Grande apprensione, nel bacino Mediterraneo, per il nuovo accordo di Aquisgrana Trattato due giorni fa da Emmanuel Macron ed Angela Merkel per promuovere una progressiva integrazione tra i rispettivi paesi e dare una svolta ad una politica unificata a livello non solo europeo, ma mondiale. Il trattato, che ha scatenato un putiferio politico in Europa Occidentale, non aggiunge in realtà molto a quanto già avviene nella realtà, né al famoso Trattato dell’Eliseo siglato nientemeno che da Konrad Adenauer e Charles de Gaulle nel 1963, personaggi di ben altra caratura rispetto agli attuali leaders di Germania e Francia. I due paesi, che dal 22 Gennaio del corrente anno sono obbligati a consultarsi preventivamente tra loro prima di esporre una qualsiasi posizione a livello di politica estera, settore difesa compreso, marciano verso una sensibile integrazione politica e militare.
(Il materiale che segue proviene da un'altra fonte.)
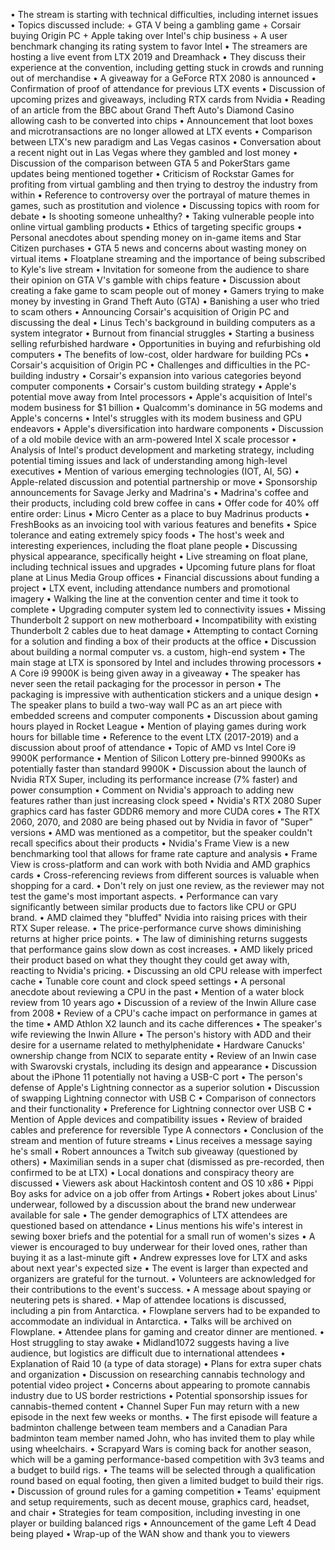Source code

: • The stream is starting with technical difficulties, including internet issues
• Topics discussed include:
	+ GTA V being a gambling game
	+ Corsair buying Origin PC
	+ Apple taking over Intel's chip business
	+ A user benchmark changing its rating system to favor Intel
• The streamers are hosting a live event from LTX 2019 and Dreamhack
• They discuss their experience at the convention, including getting stuck in crowds and running out of merchandise
• A giveaway for a GeForce RTX 2080 is announced
• Confirmation of proof of attendance for previous LTX events
• Discussion of upcoming prizes and giveaways, including RTX cards from Nvidia
• Reading of an article from the BBC about Grand Theft Auto's Diamond Casino allowing cash to be converted into chips
• Announcement that loot boxes and microtransactions are no longer allowed at LTX events
• Comparison between LTX's new paradigm and Las Vegas casinos
• Conversation about a recent night out in Las Vegas where they gambled and lost money
• Discussion of the comparison between GTA 5 and PokerStars game updates being mentioned together
• Criticism of Rockstar Games for profiting from virtual gambling and then trying to destroy the industry from within
• Reference to controversy over the portrayal of mature themes in games, such as prostitution and violence
• Discussing topics with room for debate
• Is shooting someone unhealthy?
• Taking vulnerable people into online virtual gambling products
• Ethics of targeting specific groups
• Personal anecdotes about spending money on in-game items and Star Citizen purchases
• GTA 5 news and concerns about wasting money on virtual items
• Floatplane streaming and the importance of being subscribed to Kyle's live stream
• Invitation for someone from the audience to share their opinion on GTA V's gamble with chips feature
• Discussion about creating a fake game to scam people out of money
• Gamers trying to make money by investing in Grand Theft Auto (GTA)
• Banishing a user who tried to scam others
• Announcing Corsair's acquisition of Origin PC and discussing the deal
• Linus Tech's background in building computers as a system integrator
• Burnout from financial struggles
• Starting a business selling refurbished hardware
• Opportunities in buying and refurbishing old computers
• The benefits of low-cost, older hardware for building PCs
• Corsair's acquisition of Origin PC
• Challenges and difficulties in the PC-building industry
• Corsair's expansion into various categories beyond computer components
• Corsair's custom building strategy
• Apple's potential move away from Intel processors
• Apple's acquisition of Intel's modem business for $1 billion
• Qualcomm's dominance in 5G modems and Apple's concerns
• Intel's struggles with its modem business and GPU endeavors
• Apple's diversification into hardware components
• Discussion of a old mobile device with an arm-powered Intel X scale processor
• Analysis of Intel's product development and marketing strategy, including potential timing issues and lack of understanding among high-level executives
• Mention of various emerging technologies (IOT, AI, 5G)
• Apple-related discussion and potential partnership or move
• Sponsorship announcements for Savage Jerky and Madrina's
• Madrina's coffee and their products, including cold brew coffee in cans
• Offer code for 40% off entire order: Linus
• Micro Center as a place to buy Madrinus products
• FreshBooks as an invoicing tool with various features and benefits
• Spice tolerance and eating extremely spicy foods
• The host's week and interesting experiences, including the float plane people
• Discussing physical appearance, specifically height
• Live streaming on float plane, including technical issues and upgrades
• Upcoming future plans for float plane at Linus Media Group offices
• Financial discussions about funding a project
• LTX event, including attendance numbers and promotional imagery
• Walking the line at the convention center and time it took to complete
• Upgrading computer system led to connectivity issues
• Missing Thunderbolt 2 support on new motherboard
• Incompatibility with existing Thunderbolt 2 cables due to heat damage
• Attempting to contact Corning for a solution and finding a box of their products at the office
• Discussion about building a normal computer vs. a custom, high-end system
• The main stage at LTX is sponsored by Intel and includes throwing processors
• A Core i9 9900K is being given away in a giveaway
• The speaker has never seen the retail packaging for the processor in person
• The packaging is impressive with authentication stickers and a unique design
• The speaker plans to build a two-way wall PC as an art piece with embedded screens and computer components
• Discussion about gaming hours played in Rocket League
• Mention of playing games during work hours for billable time
• Reference to the event LTX (2017-2019) and a discussion about proof of attendance
• Topic of AMD vs Intel Core i9 9900K performance
• Mention of Silicon Lottery pre-binned 9900Ks as potentially faster than standard 9900K
• Discussion about the launch of Nvidia RTX Super, including its performance increase (7% faster) and power consumption
• Comment on Nvidia's approach to adding new features rather than just increasing clock speed
• Nvidia's RTX 2080 Super graphics card has faster GDDR6 memory and more CUDA cores
• The RTX 2060, 2070, and 2080 are being phased out by Nvidia in favor of "Super" versions
• AMD was mentioned as a competitor, but the speaker couldn't recall specifics about their products
• Nvidia's Frame View is a new benchmarking tool that allows for frame rate capture and analysis
• Frame View is cross-platform and can work with both Nvidia and AMD graphics cards
• Cross-referencing reviews from different sources is valuable when shopping for a card.
• Don't rely on just one review, as the reviewer may not test the game's most important aspects.
• Performance can vary significantly between similar products due to factors like CPU or GPU brand.
• AMD claimed they "bluffed" Nvidia into raising prices with their RTX Super release.
• The price-performance curve shows diminishing returns at higher price points.
• The law of diminishing returns suggests that performance gains slow down as cost increases.
• AMD likely priced their product based on what they thought they could get away with, reacting to Nvidia's pricing.
• Discussing an old CPU release with imperfect cache
• Tunable core count and clock speed settings
• A personal anecdote about reviewing a CPU in the past
• Mention of a water block review from 10 years ago
• Discussion of a review of the Inwin Allure case from 2008
• Review of a CPU's cache impact on performance in games at the time
• AMD Athlon X2 launch and its cache differences
• The speaker's wife reviewing the Inwin Allure
• The person's history with ADD and their desire for a username related to methylphenidate
• Hardware Canucks' ownership change from NCIX to separate entity
• Review of an Inwin case with Swarovski crystals, including its design and appearance
• Discussion about the iPhone 11 potentially not having a USB-C port
• The person's defense of Apple's Lightning connector as a superior solution
• Discussion of swapping Lightning connector with USB C
• Comparison of connectors and their functionality
• Preference for Lightning connector over USB C
• Mention of Apple devices and compatibility issues
• Review of braided cables and preference for reversible Type A connectors
• Conclusion of the stream and mention of future streams
• Linus receives a message saying he's small
• Robert announces a Twitch sub giveaway (questioned by others)
• Maximilian sends in a super chat (dismissed as pre-recorded, then confirmed to be at LTX)
• Local donations and conspiracy theory are discussed
• Viewers ask about Hackintosh content and OS 10 x86
• Pippi Boy asks for advice on a job offer from Artings
• Robert jokes about Linus' underwear, followed by a discussion about the brand new underwear available for sale
• The gender demographics of LTX attendees are questioned based on attendance
• Linus mentions his wife's interest in sewing boxer briefs and the potential for a small run of women's sizes
• A viewer is encouraged to buy underwear for their loved ones, rather than buying it as a last-minute gift
• Andrew expresses love for LTX and asks about next year's expected size
• The event is larger than expected and organizers are grateful for the turnout.
• Volunteers are acknowledged for their contributions to the event's success.
• A message about spaying or neutering pets is shared.
• Map of attendee locations is discussed, including a pin from Antarctica.
• Flowplane servers had to be expanded to accommodate an individual in Antarctica.
• Talks will be archived on Flowplane.
• Attendee plans for gaming and creator dinner are mentioned.
• Host struggling to stay awake
• Midland1072 suggests having a live audience, but logistics are difficult due to international attendees
• Explanation of Raid 10 (a type of data storage)
• Plans for extra super chats and organization
• Discussion on researching cannabis technology and potential video project
• Concerns about appearing to promote cannabis industry due to US border restrictions
• Potential sponsorship issues for cannabis-themed content
• Channel Super Fun may return with a new episode in the next few weeks or months.
• The first episode will feature a badminton challenge between team members and a Canadian Para badminton team member named John, who has invited them to play while using wheelchairs.
• Scrapyard Wars is coming back for another season, which will be a gaming performance-based competition with 3v3 teams and a budget to build rigs.
• The teams will be selected through a qualification round based on equal footing, then given a limited budget to build their rigs.
• Discussion of ground rules for a gaming competition
• Teams' equipment and setup requirements, such as decent mouse, graphics card, headset, and chair
• Strategies for team composition, including investing in one player or building balanced rigs
• Announcement of the game Left 4 Dead being played
• Wrap-up of the WAN show and thank you to viewers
L’accordo, che si preannuncia in funzione anti-nazionalista ma non anti-imperiale, parla anche dell’instaurazione del bilinguismo nelle zone confinarie, provvedimento, questo, che ha mandato in escandescenze i nazionalisti di Parigi. Più tiepide le reazioni a Berlino. Ma il vero nucleo innovativo del Trattato è nascosto nell’articolo 8, nel quale si pongono le basi di una stretta collaborazione diplomatica tra i due paesi nell’ottica di un superamento generale dell’ordine europeo post 1945. La Francia si fa dunque paladina, come possiamo leggere nel secondo comma del Trattato, di un accesso tedesco al Consiglio di Sicurezza delle Nazioni Unite con la qualifica di membro permanente, ovvero quel privilegio che spetta di diritto solamente alle nazioni vincitrici della Seconda Guerra Mondiale (Stati Uniti, Gran Bretagna, Francia, URSS poi Russia, Repubblica di Cina poi Repubblica Popolare Cinese). Tale accesso è definito, all’interno del Trattato, come priorità della diplomazia dei due paesi.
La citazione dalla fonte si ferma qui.